Lines from the one containing "We will also" through the end of the entries below: set them down exactly, both ends included, with nothing added.

_INPUT DATA_:

★ ★ ★

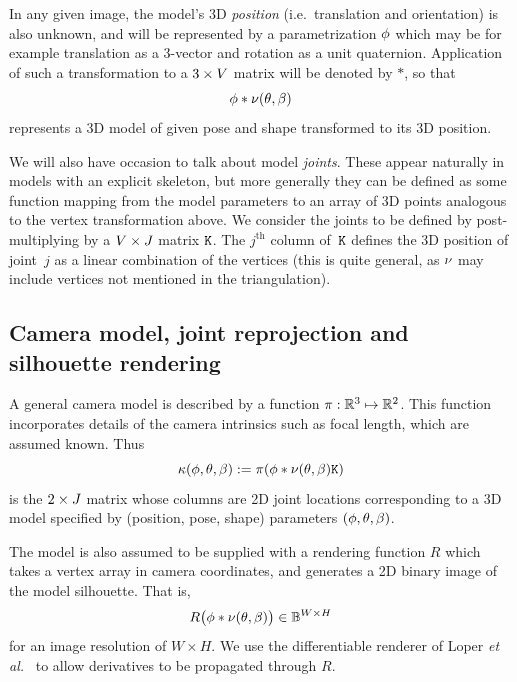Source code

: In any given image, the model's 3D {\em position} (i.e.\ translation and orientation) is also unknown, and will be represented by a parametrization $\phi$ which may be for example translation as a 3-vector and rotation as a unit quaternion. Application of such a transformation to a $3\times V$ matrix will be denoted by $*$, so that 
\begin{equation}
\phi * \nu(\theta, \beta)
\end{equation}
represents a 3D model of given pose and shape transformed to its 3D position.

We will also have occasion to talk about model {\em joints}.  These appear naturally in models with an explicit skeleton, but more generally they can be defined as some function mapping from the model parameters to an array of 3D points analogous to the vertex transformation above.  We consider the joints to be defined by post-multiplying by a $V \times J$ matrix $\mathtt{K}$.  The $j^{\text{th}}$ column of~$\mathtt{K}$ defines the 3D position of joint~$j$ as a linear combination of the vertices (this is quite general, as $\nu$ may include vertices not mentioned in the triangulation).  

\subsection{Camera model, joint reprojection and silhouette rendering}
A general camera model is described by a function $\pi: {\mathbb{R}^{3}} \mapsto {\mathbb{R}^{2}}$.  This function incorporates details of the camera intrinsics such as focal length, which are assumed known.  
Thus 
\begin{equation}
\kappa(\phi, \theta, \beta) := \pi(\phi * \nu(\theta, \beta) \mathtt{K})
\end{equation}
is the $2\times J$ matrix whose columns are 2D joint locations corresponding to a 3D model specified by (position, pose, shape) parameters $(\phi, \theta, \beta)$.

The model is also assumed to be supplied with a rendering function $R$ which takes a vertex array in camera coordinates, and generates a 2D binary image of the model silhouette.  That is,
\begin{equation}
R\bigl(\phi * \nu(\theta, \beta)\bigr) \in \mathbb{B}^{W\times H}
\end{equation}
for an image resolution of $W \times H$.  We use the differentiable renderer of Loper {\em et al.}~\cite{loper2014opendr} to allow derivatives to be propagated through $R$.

★ ★ ★

_ANSWER TO THIS EXERCISE_:
We will also have occasion to talk about model {\em joints}.  These appear naturally in models with an explicit skeleton, but more generally they can be defined as some function mapping from the model parameters to an array of 3D points analogous to the vertex transformation above.  We consider the joints to be defined by post-multiplying by a $V \times J$ matrix $\mathtt{K}$.  The $j^{\text{th}}$ column of~$\mathtt{K}$ defines the 3D position of joint~$j$ as a linear combination of the vertices (this is quite general, as $\nu$ may include vertices not mentioned in the triangulation).  

\subsection{Camera model, joint reprojection and silhouette rendering}
A general camera model is described by a function $\pi: {\mathbb{R}^{3}} \mapsto {\mathbb{R}^{2}}$.  This function incorporates details of the camera intrinsics such as focal length, which are assumed known.  
Thus 
\begin{equation}
\kappa(\phi, \theta, \beta) := \pi(\phi * \nu(\theta, \beta) \mathtt{K})
\end{equation}
is the $2\times J$ matrix whose columns are 2D joint locations corresponding to a 3D model specified by (position, pose, shape) parameters $(\phi, \theta, \beta)$.

The model is also assumed to be supplied with a rendering function $R$ which takes a vertex array in camera coordinates, and generates a 2D binary image of the model silhouette.  That is,
\begin{equation}
R\bigl(\phi * \nu(\theta, \beta)\bigr) \in \mathbb{B}^{W\times H}
\end{equation}
for an image resolution of $W \times H$.  We use the differentiable renderer of Loper {\em et al.}~\cite{loper2014opendr} to allow derivatives to be propagated through $R$.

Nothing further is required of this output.